Phase 1: Data Collection

Workflow to analyze: $1

  1. Validate workflow exists:
gh workflow list --json name,path | jq -r '.[] | select(.name | test("$1"; "i")) | .path'

If no match found, list available workflows and ask user to specify correct name.

  1. Fetch recent runs (last 30):
gh run list --workflow "$1" --limit 30 --json databaseId,startedAt,updatedAt,conclusion,createdAt
  1. Calculate baseline metrics:
  • Average duration: (updatedAt - startedAt) in seconds
  • P50, P90, P95 percentiles
  • Success rate: conclusion == "success" count / total
  • Get top 3 most recent successful runs for detailed analysis
  1. Get detailed step timings for representative runs:
gh run view RUN_ID --json jobs

Extract for each job:

  • Job name, duration
  • Each step: name, startedAt, completedAt
  • Calculate step duration: (completedAt - startedAt)
  • Sort steps by duration descending
  1. Identify top 5 slowest steps across analyzed runs (with percentage of total time)

Phase 2: Analysis

Detect optimization opportunities by checking workflow YAML and run data:

Read workflow file from path obtained in Phase 1 using Read tool.

Check for common issues:

  1. Missing concurrency control (High Impact):

    • Pattern: No concurrency: + cancel-in-progress: true on PR-triggered workflows
    • Expected improvement: -30% wasted runs on rapid commits
  2. Missing timeouts (Medium Impact):

    • Pattern: No timeout-minutes: on jobs
    • Recommend: 3x average duration (from metrics)
    • Expected improvement: Prevent indefinite hangs
  3. Slow setup steps (High Impact):

    • Pattern: Setup steps (Go, Node, Docker) taking >30s
    • Check: Is Blacksmith action used? (useblacksmith/setup-*)
    • Expected improvement: -40-60% setup time
  4. Missing fail-fast on matrix (Low Impact):

    • Pattern: strategy: matrix: without fail-fast: true
    • Expected improvement: -5-10% on failures
  5. Dockerfile optimization (Medium Impact):

    • If workflow contains Docker build steps, check Dockerfile
    • Pattern: Single-stage, COPY . . before dependency layers
    • Expected improvement: -20-40% build time
  6. Missing workflow telemetry (Observability):

    • Pattern: No catchpoint/workflow-telemetry-action step
    • Benefit: CPU/memory/disk metrics for debugging
  7. Wrong runner size (Cost/Performance):

    • Compare job duration vs CPU cores used
    • If job completes in <2min on 8vcpu runner, suggest 2vcpu
    • If job takes >5min on 2vcpu with high CPU usage, suggest 8vcpu

Flag unusual patterns for researcher:

  • Any step taking >120s (2 minutes)
  • Success rate <70%
  • Duration variance >50% (P95/P50 ratio)
  • Unexplained recent performance degradation (compare first 10 vs last 10 runs)

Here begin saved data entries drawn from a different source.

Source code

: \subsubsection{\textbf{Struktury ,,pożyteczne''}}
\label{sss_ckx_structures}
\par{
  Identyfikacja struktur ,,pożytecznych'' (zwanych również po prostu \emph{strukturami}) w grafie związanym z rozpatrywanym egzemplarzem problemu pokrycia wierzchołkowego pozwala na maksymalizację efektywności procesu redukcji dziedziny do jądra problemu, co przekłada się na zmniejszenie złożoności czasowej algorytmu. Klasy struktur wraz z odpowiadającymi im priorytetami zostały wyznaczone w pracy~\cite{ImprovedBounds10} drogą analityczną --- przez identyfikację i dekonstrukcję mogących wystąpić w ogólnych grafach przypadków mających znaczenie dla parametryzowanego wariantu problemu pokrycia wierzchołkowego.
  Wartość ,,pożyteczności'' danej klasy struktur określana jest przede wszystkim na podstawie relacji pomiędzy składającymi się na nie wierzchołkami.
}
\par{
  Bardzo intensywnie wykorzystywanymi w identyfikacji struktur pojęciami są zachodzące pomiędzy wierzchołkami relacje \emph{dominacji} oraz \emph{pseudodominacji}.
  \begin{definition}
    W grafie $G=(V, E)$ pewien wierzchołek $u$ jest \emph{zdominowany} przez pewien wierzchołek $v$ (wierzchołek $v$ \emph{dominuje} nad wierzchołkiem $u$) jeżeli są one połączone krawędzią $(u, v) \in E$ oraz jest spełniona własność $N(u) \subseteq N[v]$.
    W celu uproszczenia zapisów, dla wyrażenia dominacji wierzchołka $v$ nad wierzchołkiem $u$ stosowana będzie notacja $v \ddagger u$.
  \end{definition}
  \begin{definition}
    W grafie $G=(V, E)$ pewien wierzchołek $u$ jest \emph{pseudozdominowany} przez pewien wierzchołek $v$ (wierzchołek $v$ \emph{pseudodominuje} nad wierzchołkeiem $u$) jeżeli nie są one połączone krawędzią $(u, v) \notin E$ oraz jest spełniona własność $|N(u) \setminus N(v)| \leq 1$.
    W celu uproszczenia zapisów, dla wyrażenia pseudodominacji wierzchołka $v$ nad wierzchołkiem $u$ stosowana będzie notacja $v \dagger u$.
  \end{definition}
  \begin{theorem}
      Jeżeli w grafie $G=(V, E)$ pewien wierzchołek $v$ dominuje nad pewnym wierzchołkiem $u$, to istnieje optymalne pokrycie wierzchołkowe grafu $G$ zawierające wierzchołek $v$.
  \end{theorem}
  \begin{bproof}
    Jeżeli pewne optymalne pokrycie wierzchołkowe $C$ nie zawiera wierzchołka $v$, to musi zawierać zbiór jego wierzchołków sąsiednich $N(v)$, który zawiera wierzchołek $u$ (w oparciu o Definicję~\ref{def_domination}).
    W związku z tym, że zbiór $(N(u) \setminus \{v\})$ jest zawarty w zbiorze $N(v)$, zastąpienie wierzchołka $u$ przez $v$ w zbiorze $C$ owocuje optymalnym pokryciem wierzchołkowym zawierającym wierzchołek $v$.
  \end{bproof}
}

If flagged, use Task tool with subagent_type=researcher:

Investigate performance issue in $1 workflow:

Problem detected:

  • [SPECIFIC_ISSUE: e.g., "Setup Go step taking 58s, expected <20s"]
  • Baseline: [METRICS]

Research tasks:

  1. Search Blacksmith documentation for optimization of [SPECIFIC_COMPONENT]
    • Start with: 1
    • Focus on caching strategies, runner configuration
  2. Find similar workflow optimization case studies
  3. Check GitHub Actions best practices for [ISSUE_TYPE]

Return:

  • Root cause analysis
  • Specific optimization recommendations with expected improvements
  • Configuration examples
  • Relevant documentation links

Phase 3: Report Generation

Generate markdown report:

## Workflow Performance Report: $1

### Baseline (Last 30 runs)

- **Average Duration**: [X]m [Y]s
- **P50**: [X]m [Y]s | **P90**: [X]m [Y]s | **P95**: [X]m [Y]s
- **Success Rate**: [Z]% ([SUCCESS]/30 successful)

### Top 5 Slowest Steps

1. [Step Name] - [X]s ([Y]% of total) [SLOW if >30s]
2. [Step Name] - [X]s ([Y]% of total)
3. [Step Name] - [X]s ([Y]% of total)
4. [Step Name] - [X]s ([Y]% of total)
5. [Step Name] - [X]s ([Y]% of total)

### Optimization Opportunities

#### HIGH IMPACT

[For each high-impact issue:]

**[N]. [Issue Title]** (Expected: [IMPROVEMENT])

- **Current**: [CURRENT_STATE]
- **Issue**: [DESCRIPTION]
- **Fix**: [SPECIFIC_ACTION]
- **Docs**: [BLACKSMITH_LINK]

#### MEDIUM IMPACT

[Same format]

#### LOW IMPACT

[Same format]

### Blacksmith Dashboard Recommendations

Review these metrics manually at https://app.blacksmith.sh:

- **Cache Analytics**: Check hit rates for Go modules, Docker layers
- **Job Monitoring**: Step-by-step duration trends, failure patterns
- **Cost Breakdown**: Spending by job, identify expensive operations
- **Test Analytics** (Beta): Failing test trends

### Next Steps

[Generated in Phase 4 based on user selections]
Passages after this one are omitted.